Nikolai tries to act annoyed at my rare use of a curse word. His acting skills are as poor as mine. He can’t help but smirk while warning, “Watch your tongue,Ahren.Now that my cock has achieved its goal, I won’t hesitate using it to wash out your filthy mouth.”
“Please,” I murmur before I can stop myself, more turned on by his threat than concerned about it. “I’ll take you any way I can get you.”
His groan is the equivalent of foreplay to my body. We’ve been sexually active four times in under twenty-four hours, but my hunger for him is still rampant. If I wanted to excuse my nympho tendencies, I could blame new hormones for my syrupy veins, but anyone who knows me knows that is a lie. Nothing we’ve done the past year has been against my will. Not even the wickedly naughty events of last night.

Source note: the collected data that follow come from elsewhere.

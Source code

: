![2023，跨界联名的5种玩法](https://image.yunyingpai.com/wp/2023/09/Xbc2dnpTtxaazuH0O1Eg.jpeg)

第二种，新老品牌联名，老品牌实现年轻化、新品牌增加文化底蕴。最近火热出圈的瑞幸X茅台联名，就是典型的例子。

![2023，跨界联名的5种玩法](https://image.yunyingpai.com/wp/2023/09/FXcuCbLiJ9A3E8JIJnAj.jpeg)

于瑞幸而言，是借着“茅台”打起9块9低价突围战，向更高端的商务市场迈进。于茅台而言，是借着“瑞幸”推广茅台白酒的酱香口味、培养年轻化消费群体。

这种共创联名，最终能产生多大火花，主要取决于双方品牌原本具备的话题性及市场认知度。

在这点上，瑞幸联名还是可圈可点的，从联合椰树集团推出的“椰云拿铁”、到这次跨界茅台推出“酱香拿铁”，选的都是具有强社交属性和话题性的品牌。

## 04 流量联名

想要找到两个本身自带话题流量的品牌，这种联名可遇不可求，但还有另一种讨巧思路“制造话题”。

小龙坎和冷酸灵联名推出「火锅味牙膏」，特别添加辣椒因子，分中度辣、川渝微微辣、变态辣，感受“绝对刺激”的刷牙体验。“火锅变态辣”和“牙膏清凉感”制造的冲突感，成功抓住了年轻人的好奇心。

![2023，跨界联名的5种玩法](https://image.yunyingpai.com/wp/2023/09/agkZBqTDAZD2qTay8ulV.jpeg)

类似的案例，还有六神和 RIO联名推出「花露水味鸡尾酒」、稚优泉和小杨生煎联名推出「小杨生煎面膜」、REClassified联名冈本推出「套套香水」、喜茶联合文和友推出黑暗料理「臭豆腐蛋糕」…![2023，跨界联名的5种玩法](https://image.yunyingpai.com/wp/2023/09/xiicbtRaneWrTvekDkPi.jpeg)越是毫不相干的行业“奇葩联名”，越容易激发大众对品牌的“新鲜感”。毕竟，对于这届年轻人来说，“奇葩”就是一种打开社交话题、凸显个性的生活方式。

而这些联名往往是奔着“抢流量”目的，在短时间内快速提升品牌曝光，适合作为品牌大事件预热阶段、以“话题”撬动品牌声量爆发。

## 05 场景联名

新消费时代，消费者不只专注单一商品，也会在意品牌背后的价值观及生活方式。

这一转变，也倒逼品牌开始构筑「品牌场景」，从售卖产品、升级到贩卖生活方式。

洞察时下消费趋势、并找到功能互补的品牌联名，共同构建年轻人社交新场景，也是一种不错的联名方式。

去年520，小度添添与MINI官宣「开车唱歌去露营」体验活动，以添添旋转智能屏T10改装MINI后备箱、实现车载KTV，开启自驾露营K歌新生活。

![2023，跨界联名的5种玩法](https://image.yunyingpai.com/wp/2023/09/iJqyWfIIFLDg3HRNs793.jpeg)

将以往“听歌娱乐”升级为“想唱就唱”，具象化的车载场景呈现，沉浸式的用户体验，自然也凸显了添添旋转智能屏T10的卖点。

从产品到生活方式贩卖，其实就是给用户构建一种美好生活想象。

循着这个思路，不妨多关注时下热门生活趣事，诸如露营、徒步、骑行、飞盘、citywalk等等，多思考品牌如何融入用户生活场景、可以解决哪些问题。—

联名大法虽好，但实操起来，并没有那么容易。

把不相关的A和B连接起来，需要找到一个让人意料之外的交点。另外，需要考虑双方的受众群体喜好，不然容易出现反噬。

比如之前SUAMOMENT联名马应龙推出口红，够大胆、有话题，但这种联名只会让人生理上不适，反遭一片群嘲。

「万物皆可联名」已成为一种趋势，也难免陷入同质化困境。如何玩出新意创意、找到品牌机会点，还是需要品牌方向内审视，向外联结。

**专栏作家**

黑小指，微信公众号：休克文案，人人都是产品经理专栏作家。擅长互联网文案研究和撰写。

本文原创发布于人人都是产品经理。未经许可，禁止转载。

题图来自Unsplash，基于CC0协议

Although painful, last night was beyond enjoyable. Not only did I see a new side of Nikolai, I fell in love with him even more deeply than I thought possible. He was tender and loving while rocking my world as he always does. If last night was a true indication of what anal sex will be like with him, I have no doubt his cocky remark about me begging him to take me that way more regularly will occur. I should have trusted him sooner. Done right, everything with Nikolai is pleasurable.
I’m pulled from my wicked thoughts when an even more desirable view enters my peripheral vision. Nikolai is undressing. His pace is as reckless as it was when he shredded my clothing as if it was tissue paper. He throws his shirt over his head, exposing his rippling abs and tattooed torso to my view. His jeans are next to go, their swift removal unearthing the dragon tattoo that began my downfall a little over a year ago.
I can’t believe I stupidly fought my feelings for him. It was a battle I was never going to win, so I don’t know why I bothered. Some would say I never truly tried, but they couldn’t feel the confliction that stirred in my gut every time I thought about him. I was genuinely torn between what I thought I knew and what was right.
Nikolai soon showed me the way.
The speed at which our relationship progressed is unnatural, but it is the most worthwhile thing I’ve ever done. Without sacrifice, we’ll never have anything, and with Nikolai having more than his share of unfairness, it’s only fair that he discovers what it feels like to be the center of someone’s world. I’ll give him that—our baby and I will give him the world.